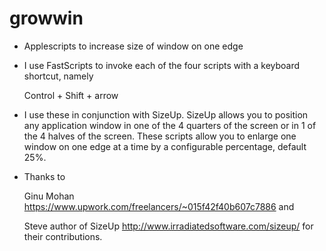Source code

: # growwin

* Applescripts to increase size of window on one edge

* I use FastScripts to invoke each of the four scripts with a keyboard shortcut, namely

  Control + Shift + arrow

* I use these in conjunction with SizeUp. SizeUp allows you to position any application window in one of the 4 quarters of the screen or in 1 of the 4 halves of the screen. These scripts allow you to enlarge one window on one edge at a time by a configurable percentage, default 25%.

* Thanks to 

  Ginu Mohan https://www.upwork.com/freelancers/~015f42f40b607c7886 and 

  Steve author of SizeUp http://www.irradiatedsoftware.com/sizeup/ for their contributions.
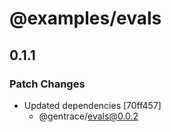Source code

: # @examples/evals

## 0.1.1

### Patch Changes

- Updated dependencies [70ff457]
  - @gentrace/evals@0.0.2
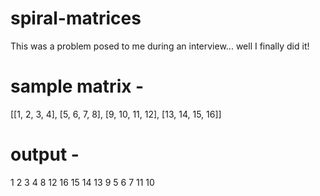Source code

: # spiral-matrices
This was a problem posed to me during an interview... well I finally did it!

# sample matrix - 

[[1, 2, 3, 4],
 [5, 6, 7, 8],
 [9, 10, 11, 12],
 [13, 14, 15, 16]]

# output - 
1 2 3 4 8 12 16 15 14 13 9 5 6 7 11 10 
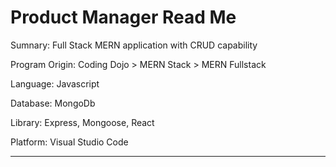 # Product Manager Read Me

Sumnary: Full Stack MERN application with CRUD capability

Program Origin: Coding Dojo > MERN Stack > MERN Fullstack

Language: Javascript

Database: MongoDb

Library: Express, Mongoose, React

Platform: Visual Studio Code

------------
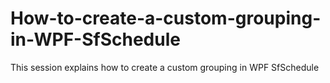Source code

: # How-to-create-a-custom-grouping-in-WPF-SfSchedule
This session explains how to create a custom grouping in WPF SfSchedule
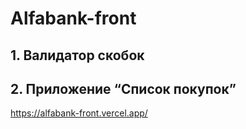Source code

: # Alfabank-front

## 1. Валидатор скобок
## 2. Приложение “Список покупок”
https://alfabank-front.vercel.app/
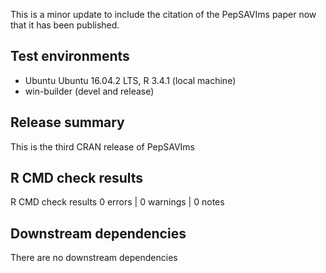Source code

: This is a minor update to include the citation of the PepSAVIms paper now that
it has been published.

## Test environments ##
* Ubuntu Ubuntu 16.04.2 LTS, R 3.4.1 (local machine)
* win-builder (devel and release)


## Release summary ##

This is the third CRAN release of PepSAVIms


## R CMD check results ##
R CMD check results
0 errors | 0 warnings | 0 notes

## Downstream dependencies ##
There are no downstream dependencies
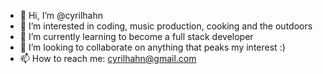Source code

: - 👋 Hi, I’m @cyrilhahn
- 👀 I’m interested in coding, music production, cooking and the outdoors
- 🌱 I’m currently learning to become a full stack developer
- 💞️ I’m looking to collaborate on anything that peaks my interest :)
- 📫 How to reach me: cyrilhahn@gmail.com

<!---
aeropress/aeropress is a ✨ special ✨ repository because its `README.md` (this file) appears on your GitHub profile.
You can click the Preview link to take a look at your changes.
--->

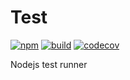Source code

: # Test

[![npm](https://badge.fury.io/js/%40dmail%2Ftest.svg)](https://badge.fury.io/js/%40dmail%2Ftest)
[![build](https://travis-ci.org/dmail/test.svg?branch=master)](http://travis-ci.org/dmail/test)
[![codecov](https://codecov.io/gh/dmail/test/branch/master/graph/badge.svg)](https://codecov.io/gh/dmail/test)

Nodejs test runner
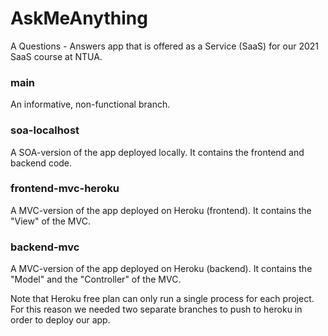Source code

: # AskMeAnything
A Questions - Answers app that is offered as a Service (SaaS) for our 2021 SaaS course at NTUA.

### main
An informative, non-functional branch.

### soa-localhost
A SOA-version of the app deployed locally. It contains the frontend and backend code.

### frontend-mvc-heroku
A MVC-version of the app deployed on Heroku (frontend). It contains the "View" of the MVC.

### backend-mvc
A MVC-version of the app deployed on Heroku (backend). It contains the "Model" and the "Controller" of the MVC.

Note that Heroku free plan can only run a single process for each project. For this reason we needed two separate branches to push to heroku in order to deploy our app.

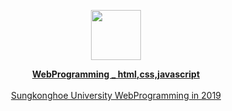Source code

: <p align="center">
         <a href="이동할주소" target="_blank"><img src="https://user-images.githubusercontent.com/57865037/113119213-21ab2980-924b-11eb-85b1-c14e3d1e7f10.png" width="80px" height="80px"></img>


<p align="center"> 
         <B>WebProgramming _ html,css,javascript</B><br><br>
         Sungkonghoe University WebProgramming in 2019 
</p>


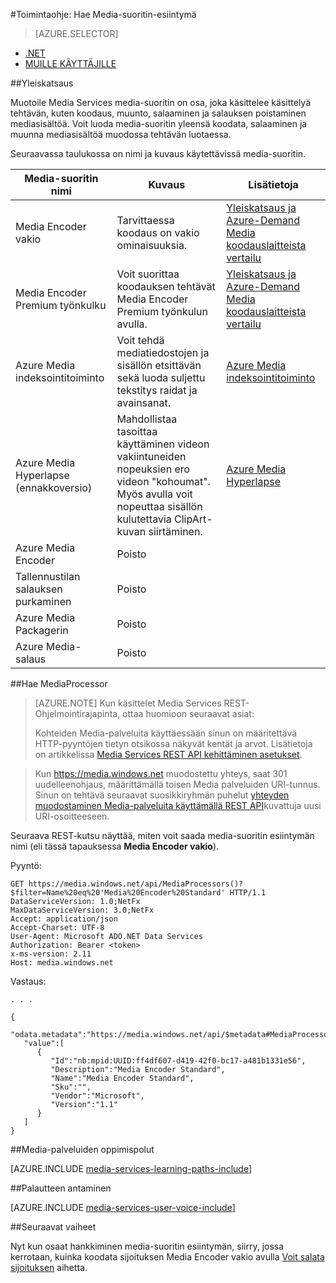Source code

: <properties 
    pageTitle="Media-suoritin luominen | Microsoft Azure" 
    description="Opettele luomaan media suoritin osan koodata, muunna muodossa, salaaminen ja salauksen mediasisältöä Azure Media Services." 
    services="media-services" 
    documentationCenter="" 
    authors="Juliako" 
    manager="erikre" 
    editor=""/>

<tags 
    ms.service="media-services" 
    ms.workload="media" 
    ms.tgt_pltfrm="na" 
    ms.devlang="na" 
    ms.topic="article" 
    ms.date="09/26/2016" 
    ms.author="juliako"/>


#<a name="how-to-get-a-media-processor-instance"></a>Toimintaohje: Hae Media-suoritin-esiintymä


> [AZURE.SELECTOR]
- [.NET](media-services-get-media-processor.md)
- [MUILLE KÄYTTÄJILLE](media-services-rest-get-media-processor.md)

##<a name="overview"></a>Yleiskatsaus

Muotoile Media Services media-suoritin on osa, joka käsittelee käsittelyä tehtävän, kuten koodaus, muunto, salaaminen ja salauksen poistaminen mediasisältöä. Voit luoda media-suoritin yleensä koodata, salaaminen ja muunna mediasisältöä muodossa tehtävän luotaessa.

Seuraavassa taulukossa on nimi ja kuvaus käytettävissä media-suoritin.

Media-suoritin nimi|Kuvaus|Lisätietoja
---|---|---
Media Encoder vakio|Tarvittaessa koodaus on vakio ominaisuuksia. |[Yleiskatsaus ja Azure-Demand Media koodauslaitteista vertailu](media-services-encode-asset.md)
Media Encoder Premium työnkulku|Voit suorittaa koodauksen tehtävät Media Encoder Premium työnkulun avulla.|[Yleiskatsaus ja Azure-Demand Media koodauslaitteista vertailu](media-services-encode-asset.md)
Azure Media indeksointitoiminto| Voit tehdä mediatiedostojen ja sisällön etsittävän sekä luoda suljettu tekstitys raidat ja avainsanat.|[Azure Media indeksointitoiminto](media-services-index-content.md)
Azure Media Hyperlapse (ennakkoversio)|Mahdollistaa tasoittaa käyttäminen videon vakiintuneiden nopeuksien ero videon "kohoumat". Myös avulla voit nopeuttaa sisällön kulutettavia ClipArt-kuvan siirtäminen.|[Azure Media Hyperlapse](media-services-hyperlapse-content.md)
Azure Media Encoder|Poisto
Tallennustilan salauksen purkaminen| Poisto|
Azure Media Packagerin|Poisto|
Azure Media-salaus|Poisto|

##<a name="get-mediaprocessor"></a>Hae MediaProcessor

>[AZURE.NOTE] Kun käsittelet Media Services REST-Ohjelmointirajapinta, ottaa huomioon seuraavat asiat:
>
>Kohteiden Media-palveluita käyttäessään sinun on määritettävä HTTP-pyyntöjen tietyn otsikossa näkyvät kentät ja arvot. Lisätietoja on artikkelissa [Media Services REST API kehittäminen asetukset](media-services-rest-how-to-use.md).

>Kun https://media.windows.net muodostettu yhteys, saat 301 uudelleenohjaus, määrittämällä toisen Media palveluiden URI-tunnus. Sinun on tehtävä seuraavat suosikkiryhmän puhelut [yhteyden muodostaminen Media-palveluita käyttämällä REST API](media-services-rest-connect-programmatically.md)kuvattuja uusi URI-osoitteeseen. 


Seuraava REST-kutsu näyttää, miten voit saada media-suoritin esiintymän nimi (eli tässä tapauksessa **Media Encoder vakio**). 



    
Pyyntö:

    GET https://media.windows.net/api/MediaProcessors()?$filter=Name%20eq%20'Media%20Encoder%20Standard' HTTP/1.1
    DataServiceVersion: 1.0;NetFx
    MaxDataServiceVersion: 3.0;NetFx
    Accept: application/json
    Accept-Charset: UTF-8
    User-Agent: Microsoft ADO.NET Data Services
    Authorization: Bearer <token>
    x-ms-version: 2.11
    Host: media.windows.net
    
Vastaus:
        
    . . .
    
    {  
       "odata.metadata":"https://media.windows.net/api/$metadata#MediaProcessors",
       "value":[  
          {  
             "Id":"nb:mpid:UUID:ff4df607-d419-42f0-bc17-a481b1331e56",
             "Description":"Media Encoder Standard",
             "Name":"Media Encoder Standard",
             "Sku":"",
             "Vendor":"Microsoft",
             "Version":"1.1"
          }
       ]
    }


##<a name="media-services-learning-paths"></a>Media-palveluiden oppimispolut

[AZURE.INCLUDE [media-services-learning-paths-include](../../includes/media-services-learning-paths-include.md)]

##<a name="provide-feedback"></a>Palautteen antaminen

[AZURE.INCLUDE [media-services-user-voice-include](../../includes/media-services-user-voice-include.md)]


##<a name="next-steps"></a>Seuraavat vaiheet

Nyt kun osaat hankkiminen media-suoritin esiintymän, siirry, jossa kerrotaan, kuinka koodata sijoituksen Media Encoder vakio avulla [Voit salata sijoituksen](media-services-rest-get-started.md) aihetta.
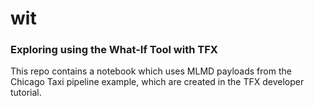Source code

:# wit
### Exploring using the What-If Tool with TFX

This repo contains a notebook which uses MLMD payloads from the Chicago Taxi pipeline example, which are created in the TFX developer tutorial.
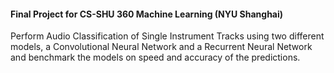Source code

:#### Final Project for CS-SHU 360 Machine Learning (NYU Shanghai)

Perform Audio Classification of Single Instrument Tracks using two different models, a Convolutional Neural Network and a Recurrent Neural Network and benchmark the models on speed and accuracy of the predictions. 

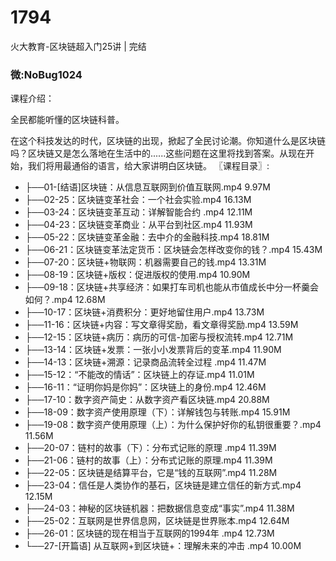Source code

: # 1794
火大教育-区块链超入门25讲 | 完结
### 微:NoBug1024 


课程介绍：

全民都能听懂的区块链科普。

在这个科技发达的时代，区块链的出现，掀起了全民讨论潮。你知道什么是区块链吗？区块链又是怎么落地在生活中的......这些问题在这里将找到答案。从现在开始，我们将用最通俗的语言，给大家讲明白区块链。
〖课程目录〗:


- ├──01-[结语]区块链：从信息互联网到价值互联网.mp4  9.97M
- ├──02-25：区块链变革社会：一个社会实验.mp4  16.13M
- ├──03-24：区块链变革互动：详解智能合约 .mp4  12.11M
- ├──04-23：区块链变革商业：从平台到社区.mp4  11.93M
- ├──05-22：区块链变革金融：去中介的金融科技.mp4  18.81M
- ├──06-21：区块链变革法定货币：区块链会怎样改变你的钱？.mp4  15.43M
- ├──07-20：区块链+物联网：机器需要自己的钱.mp4  13.31M
- ├──08-19：区块链+版权：促进版权的使用.mp4  10.90M
- ├──09-18：区块链+共享经济：如果打车司机也能从市值成长中分一杯羹会如何？.mp4  12.68M
- ├──10-17：区块链+消费积分：更好地留住用户.mp4  13.73M
- ├──11-16：区块链+内容：写文章得奖励，看文章得奖励.mp4  13.59M
- ├──12-15：区块链+病历：病历的可信-加密与授权流转.mp4  12.71M
- ├──13-14：区块链+发票：一张小小发票背后的变革.mp4  11.90M
- ├──14-13：区块链+溯源：记录商品流转全过程 .mp4  11.47M
- ├──15-12：“不能改的情话”：区块链上的存证.mp4  11.01M
- ├──16-11：“证明你妈是你妈”：区块链上的身份.mp4  12.46M
- ├──17-10：数字资产简史：从数字资产看区块链.mp4  20.88M
- ├──18-09：数字资产使用原理（下）：详解钱包与转账.mp4  15.91M
- ├──19-08：数字资产使用原理（上）：为什么保护好你的私钥很重要？.mp4  11.56M
- ├──20-07：链村的故事（下）：分布式记账的原理 .mp4  11.39M
- ├──21-06：链村的故事（上）：分布式记账的原理.mp4  11.39M
- ├──22-05：区块链是结算平台，它是“钱的互联网”.mp4  11.28M
- ├──23-04：信任是人类协作的基石，区块链是建立信任的新方式.mp4  12.15M
- ├──24-03：神秘的区块链机器：把数据信息变成“事实”.mp4  11.38M
- ├──25-02：互联网是世界信息网，区块链是世界账本.mp4  12.64M
- ├──26-01：区块链的现在相当于互联网的1994年 .mp4  12.73M
- └──27-[开篇语] 从互联网+到区块链+：理解未来的冲击 .mp4  10.00M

┄┄┄┄┄┄┄┄┄┄

**WHAT IS NEEDED:**
Start with the line above that contains "A Questions - Answers" and end with the line that contains "A MVC-version of the app deployed on Heroku (backend).". Write out those lines exactly, and only those.

**THE COMPLETED TASK:**
A Questions - Answers app that is offered as a Service (SaaS) for our 2021 SaaS course at NTUA.

### main
An informative, non-functional branch.

### soa-localhost
A SOA-version of the app deployed locally. It contains the frontend and backend code.

### frontend-mvc-heroku
A MVC-version of the app deployed on Heroku (frontend). It contains the "View" of the MVC.

### backend-mvc
A MVC-version of the app deployed on Heroku (backend). It contains the "Model" and the "Controller" of the MVC.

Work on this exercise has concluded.